Entropy Collapse: Empirical Detection and Recovery Limits in AI Systems

Contemporary artificial intelligence systems increasingly rely on recursive feedback processes, including self-training, preference optimization, and algorithmic governance loops. Across these settings, practitioners report a recurring failure mode in which system behavior contracts, dominant patterns emerge, and corrective interventions lose effectiveness. While such phenomena are often attributed to convergence or over-optimization, there remains no general empirical criterion for declaring when a system has entered an irrecoverable state. This paper introduces a fully empirical system for detecting entropy collapse in feedback-driven AI systems.

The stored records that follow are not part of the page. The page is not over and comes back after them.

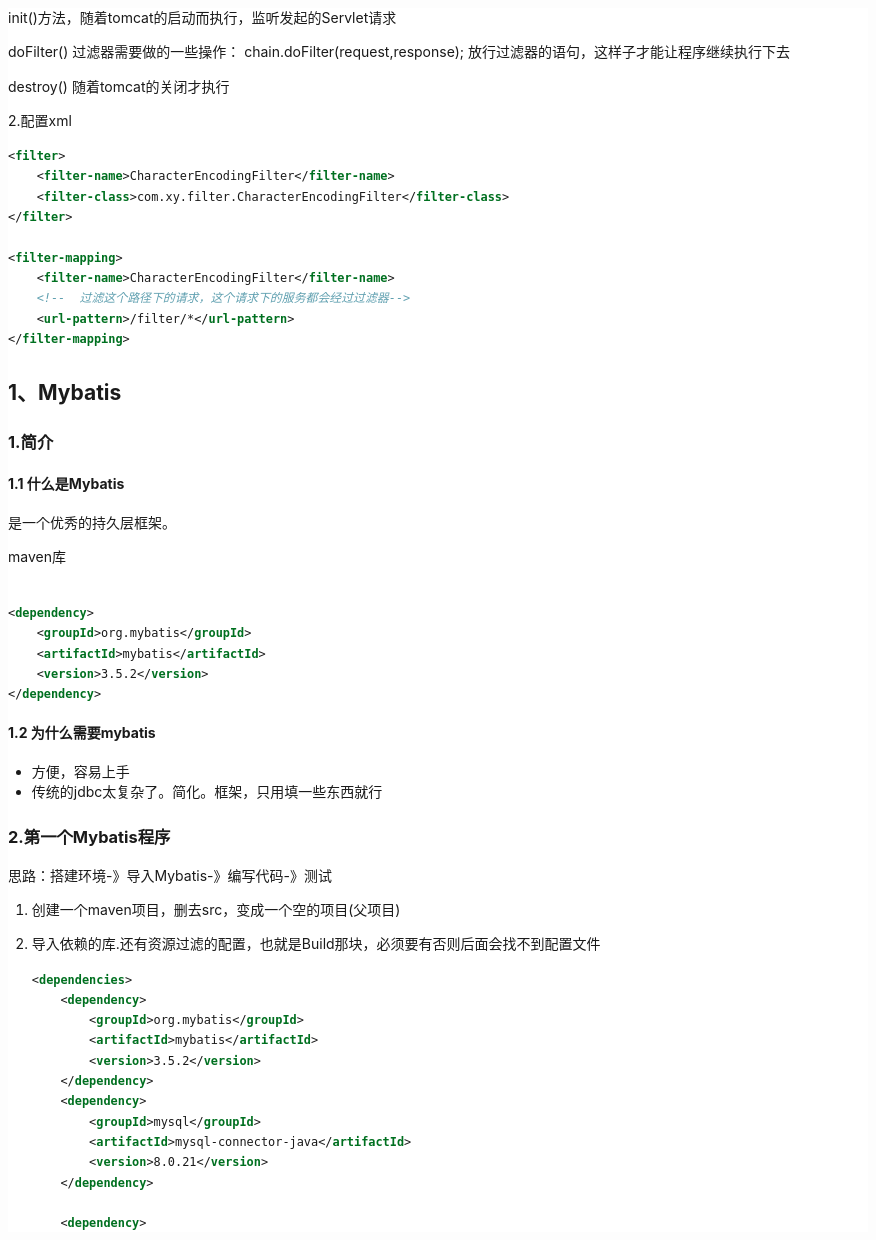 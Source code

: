 init()方法，随着tomcat的启动而执行，监听发起的Servlet请求

doFilter() 过滤器需要做的一些操作： chain.doFilter(request,response); 放行过滤器的语句，这样子才能让程序继续执行下去

destroy()    随着tomcat的关闭才执行



2.配置xml

```xml
<filter>
    <filter-name>CharacterEncodingFilter</filter-name>
    <filter-class>com.xy.filter.CharacterEncodingFilter</filter-class>
</filter>

<filter-mapping>
    <filter-name>CharacterEncodingFilter</filter-name>
    <!--  过滤这个路径下的请求，这个请求下的服务都会经过过滤器-->
    <url-pattern>/filter/*</url-pattern>
</filter-mapping>
```

## 1、Mybatis

### 1.简介

#### 1.1 什么是Mybatis

是一个优秀的持久层框架。

maven库

```xml

<dependency>
    <groupId>org.mybatis</groupId>
    <artifactId>mybatis</artifactId>
    <version>3.5.2</version>
</dependency>
```

#### 1.2 为什么需要mybatis

- 方便，容易上手
- 传统的jdbc太复杂了。简化。框架，只用填一些东西就行

### 2.第一个Mybatis程序

思路：搭建环境-》导入Mybatis-》编写代码-》测试



1. 创建一个maven项目，删去src，变成一个空的项目(父项目)

2. 导入依赖的库.还有资源过滤的配置，也就是Build那块，必须要有否则后面会找不到配置文件

   ```xml
   <dependencies>
       <dependency>
           <groupId>org.mybatis</groupId>
           <artifactId>mybatis</artifactId>
           <version>3.5.2</version>
       </dependency>
       <dependency>
           <groupId>mysql</groupId>
           <artifactId>mysql-connector-java</artifactId>
           <version>8.0.21</version>
       </dependency>
   
       <dependency>
   ```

Collapse is defined operationally, not by low entropy alone, but by the failure of admissible interventions to restore diversity within a finite observation window. The framework relies exclusively on observable quantities, including empirical state distributions, Shannon entropy, dominance concentration, distributional displacement between iterations, and second-order change in displacement. A recovery-based threshold is constructed from repeated intervention experiments, yielding a system-specific limit beyond which collapse becomes statistically irreversible. An empirical demonstration is provided using a recursive AI setting, illustrating how collapse can be anticipated prior to full stagnation and formally declared once recovery probability falls below a prescribed tolerance. The same empirical indicators generalize naturally to socio-technical systems governed by feedback, offering a common language for diagnosing rigidity, adaptability loss, and governance failure. By grounding entropy collapse in measurable irrecoverability rather than descriptive convergence, the proposed system provides a practical tool for early warning, evaluation, and intervention in AI systems and their societal deployments.